20 of the best book quotes from Harold Kushner
01
“Because the tragedy is not God’s will, we need not feel hurt or betrayed by God when tragedy strikes. We can turn to Him for help in overcoming it, precisely because we can tell ourselves that God is as outraged by it as we are.”
02
“Pain is the price we pay for being alive. Dead cells—our hair, our fingernails—can’t feel pain; they cannot feel anything.”
03
“We cannot merely pray to You, O God, to end war; For we know that You have made the world in a way That man must find his own path to peace Within himself and with his neighbor.”
04
“Being sick or being healthy is not a matter of what God decides that we deserve. The better question is ‘If this has happened to me, what do I do now, and who is there to help me do it?‘”
05
“We cannot merely pray to You, O God, to end starvation; For you have already given us the resources With which to feed the entire world If we would only use them wisely.”
06
“Laws of nature do not make exceptions for nice people. A bullet has no conscience; neither does a malignant tumor or an automobile gone out of control. That is why good people get sick and get hurt as much as anyone.”
07
“God does not cause our misfortunes. Some are caused by bad luck, some are caused by bad people, and some are simply an inevitable consequence of our being human and being mortal, living in a world of inflexible natural laws.”
08
“When we reach the limits of our own strength, and courage, something unexpected happens. We find reinforcement coming from a source outside of ourselves. And in the knowledge that we are not alone, that God is on our side, we manage to go on.”
09
““We don’t have to beg or bribe God to give us strength or hope or patience. We need only turn to Him, admit that we can’t do this on our own, and understand that bravely bearing up under long-term illness is one of the most human, and one of the most godly, things we can ever do.”
10
“When we understand that, our question will change from, ‘Why do we have to feel pain?’ to ‘What do we do with our pain so that it becomes meaningful and not just pointless empty suffering?‘”
11
“One of the things that constantly reassures me that God is real, and not just an idea that religious leaders made up, is the fact that people who pray for strength, hope and courage so often find resources of strength, hope and courage that they did not have before they prayed.”
12
“We cannot merely pray to You, O God, To root out prejudice, For You have already given us eyes With which to see the good in all men If we would only use them rightly.”
13
“The painful things that happen to us are not punishments for our misbehavior, nor are they in any way part of some grand design on God’s part.”
14
“It becomes much easier to take God seriously as the source of moral values if we don’t hold Him responsible for all the unfair things that happen in the world.”
15
“If we think of life as a kind of Olympic games, some of life’s crises are sprints.
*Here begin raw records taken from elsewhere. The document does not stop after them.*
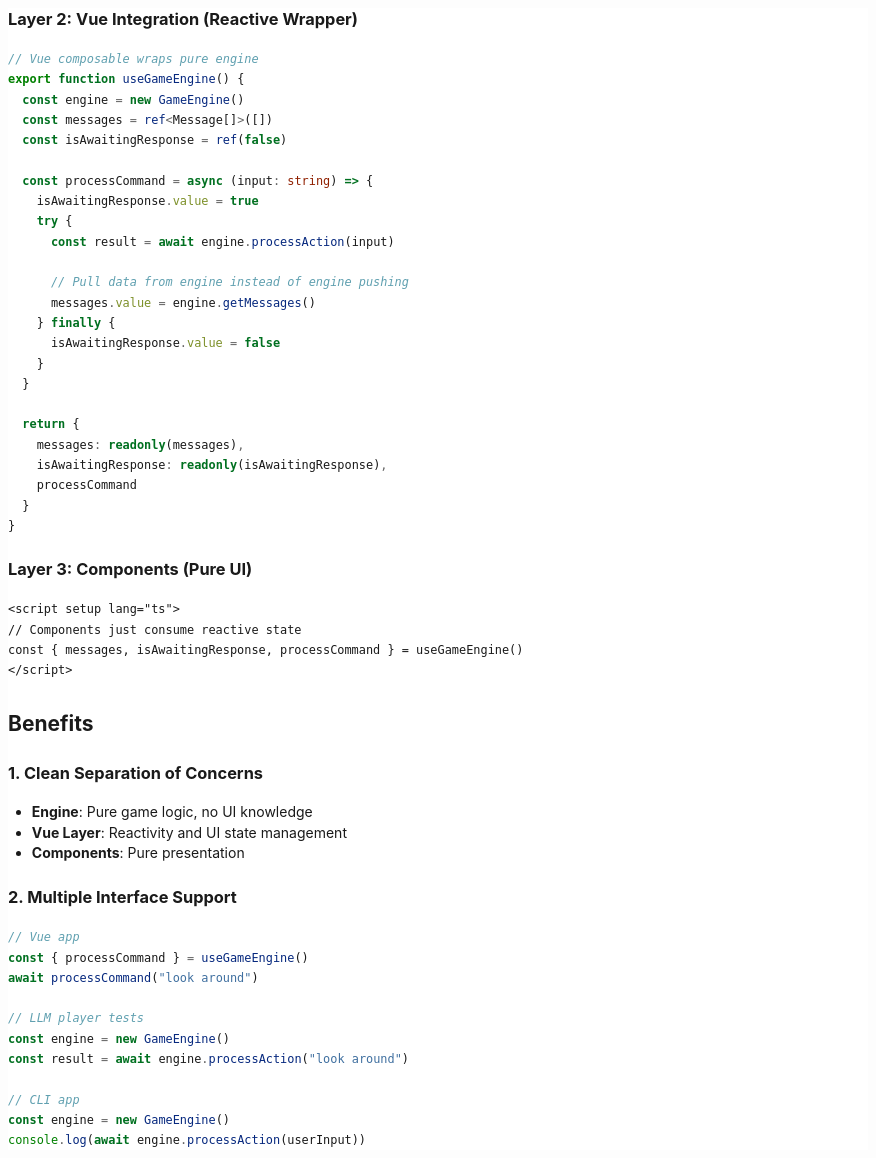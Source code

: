 ### Layer 2: Vue Integration (Reactive Wrapper)
```typescript
// Vue composable wraps pure engine
export function useGameEngine() {
  const engine = new GameEngine()
  const messages = ref<Message[]>([])
  const isAwaitingResponse = ref(false)
  
  const processCommand = async (input: string) => {
    isAwaitingResponse.value = true
    try {
      const result = await engine.processAction(input)
      
      // Pull data from engine instead of engine pushing
      messages.value = engine.getMessages()
    } finally {
      isAwaitingResponse.value = false
    }
  }
  
  return {
    messages: readonly(messages),
    isAwaitingResponse: readonly(isAwaitingResponse),
    processCommand
  }
}
```

### Layer 3: Components (Pure UI)
```vue
<script setup lang="ts">
// Components just consume reactive state
const { messages, isAwaitingResponse, processCommand } = useGameEngine()
</script>
```

## Benefits

### 1. Clean Separation of Concerns
- **Engine**: Pure game logic, no UI knowledge
- **Vue Layer**: Reactivity and UI state management  
- **Components**: Pure presentation

### 2. Multiple Interface Support
```typescript
// Vue app
const { processCommand } = useGameEngine()
await processCommand("look around")

// LLM player tests  
const engine = new GameEngine()
const result = await engine.processAction("look around")

// CLI app
const engine = new GameEngine()
console.log(await engine.processAction(userInput))
```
They require maximum emotional concentration for a short time. Then they are over, and life returns to normal. But other crises are distance events. They ask us to maintain our concentration over a much longer period of time, and that can be a lot harder.”
16
“For many of us, we will come to the point where death will be the only healer for the pain which our lives will have come to contain.”
17
“We can’t pray that God make our lives free of problems; this won’t happen, and it is probably just as well. We can’t ask Him to make us and those we love immune to diseases, because He can’t do that.”
18
“People who pray for miracles usually don’t get miracles, any more than children who pray for bicycles, good grades, or good boyfriends get them as a result of praying. But people who pray for courage, for strength to bear the unbearable, for the grace to remember what they have left instead of they have lost, very often find their prayer answered.”
19
“The conventional explanation, that God sends us the burden He knows that we are strong enough to handle it, has it all wrong. Fate, not God, sends us the problem.”
20
“For all those people who wanted to go on believing, but whose anger at God made it hard for them to hold on to their faith and be comforted by religion.”